So the mother went to tell Paul, who was in the little sacristy, disrobing with the help of Antiochus.

"You will come home first and drink your coffee, won't you?" she asked.

He avoided looking at her and did not even answer, but pretended to be in a great hurry to go to the old man who was ill. The thoughts of both mother and son dwelt upon the same thing, the letter which had been delivered to Agnes, but neither spoke of it. Then he hastened away, and she stood there like a block of wood whilst the sacristan busied himself in replacing the vestments in the black cupboard.

"It would have been better if I had not told him about Nicodemus until he had been home and had his coffee," she said.

"A priest must get accustomed to everything," replied Antiochus gravely, poking his head round the cupboard door, and then he added as though to himself as he turned back to his work inside:

"Perhaps he is angry with me, because he says I am inattentive: but it's not true, I assure you it's not true! Only when I looked at those old men I felt inclined to laugh, for they did not understand a word of the sermon. They sat there with their mouths open, but they understood nothing. I bet you that old Marco Panizza really thinks he ought to wash his face every day, he who never washes at all except at Easter and Christmas! And you'll see that from now on they will all come to church every day, because he told them that poverty would disappear if they did that."

The mother still stood there, her hands clasped beneath her apron.
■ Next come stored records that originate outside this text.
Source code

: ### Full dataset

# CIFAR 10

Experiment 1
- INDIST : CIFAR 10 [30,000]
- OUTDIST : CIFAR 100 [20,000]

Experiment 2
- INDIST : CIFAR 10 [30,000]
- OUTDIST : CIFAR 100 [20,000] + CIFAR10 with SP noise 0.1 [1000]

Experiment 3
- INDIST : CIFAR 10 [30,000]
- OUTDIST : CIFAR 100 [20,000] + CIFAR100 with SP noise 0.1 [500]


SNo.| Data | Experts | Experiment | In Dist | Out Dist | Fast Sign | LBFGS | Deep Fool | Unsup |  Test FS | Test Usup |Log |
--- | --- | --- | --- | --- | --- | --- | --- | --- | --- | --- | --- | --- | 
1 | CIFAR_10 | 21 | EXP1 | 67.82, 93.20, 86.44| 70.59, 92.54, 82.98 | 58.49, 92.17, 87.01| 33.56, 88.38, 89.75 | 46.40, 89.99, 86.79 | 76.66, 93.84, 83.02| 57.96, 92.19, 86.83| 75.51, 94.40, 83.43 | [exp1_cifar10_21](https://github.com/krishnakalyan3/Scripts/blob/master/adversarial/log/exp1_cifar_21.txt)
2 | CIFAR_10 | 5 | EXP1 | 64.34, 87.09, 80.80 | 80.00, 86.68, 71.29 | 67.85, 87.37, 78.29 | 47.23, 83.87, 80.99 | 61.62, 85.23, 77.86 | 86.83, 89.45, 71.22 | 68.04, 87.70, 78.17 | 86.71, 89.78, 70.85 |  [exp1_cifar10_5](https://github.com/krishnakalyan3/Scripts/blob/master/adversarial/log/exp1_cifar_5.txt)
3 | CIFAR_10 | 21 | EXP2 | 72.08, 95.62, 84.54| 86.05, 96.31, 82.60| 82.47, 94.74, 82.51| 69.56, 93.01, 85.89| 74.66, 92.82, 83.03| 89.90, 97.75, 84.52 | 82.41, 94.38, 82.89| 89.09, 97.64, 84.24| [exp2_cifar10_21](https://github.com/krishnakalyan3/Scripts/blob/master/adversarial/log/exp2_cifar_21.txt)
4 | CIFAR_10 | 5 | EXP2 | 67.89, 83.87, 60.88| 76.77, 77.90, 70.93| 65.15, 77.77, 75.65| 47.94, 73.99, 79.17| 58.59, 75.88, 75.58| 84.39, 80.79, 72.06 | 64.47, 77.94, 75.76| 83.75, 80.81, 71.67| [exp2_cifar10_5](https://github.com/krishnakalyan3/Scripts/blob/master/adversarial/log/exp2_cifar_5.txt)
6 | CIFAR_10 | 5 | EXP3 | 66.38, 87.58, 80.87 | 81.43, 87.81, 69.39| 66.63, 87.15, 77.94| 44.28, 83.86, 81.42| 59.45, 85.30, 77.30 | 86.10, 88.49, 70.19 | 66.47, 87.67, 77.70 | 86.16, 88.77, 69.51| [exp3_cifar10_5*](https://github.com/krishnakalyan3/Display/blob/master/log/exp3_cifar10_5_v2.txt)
"The poverty of the soul," she said, to show that she at least had understood. But Antiochus only looked at her as he had looked at the old men, with a strong desire to laugh. Because he was quite sure that nobody could understand these matters as he understood them, he who already knew the four gospels by heart and intended to be a priest himself, which fact did not prevent him from being as mischievous and inquisitive as other boys.

As soon as he had finished putting everything in order and the priest's mother had gone away, Antiochus locked the sacristy and walked across the little garden attached to the church, all overgrown with rosemary and as deserted as a cemetery. But instead of going home to where his mother kept a tavern in one corner of the village square, he ran off to the presbytery to hear the latest news of King Nicodemus, and also for another reason.

"Your son scolded me for not paying attention," he repeated uneasily, whilst the priest's mother was busy preparing her Paul's breakfast. "Perhaps he won't have me as sacristan any longer, perhaps he will take Ilario Panizza. But Ilario cannot read, whereas I have even learnt to read Latin. Besides, Ilario is so dirty. What do you think? Will he send me away?"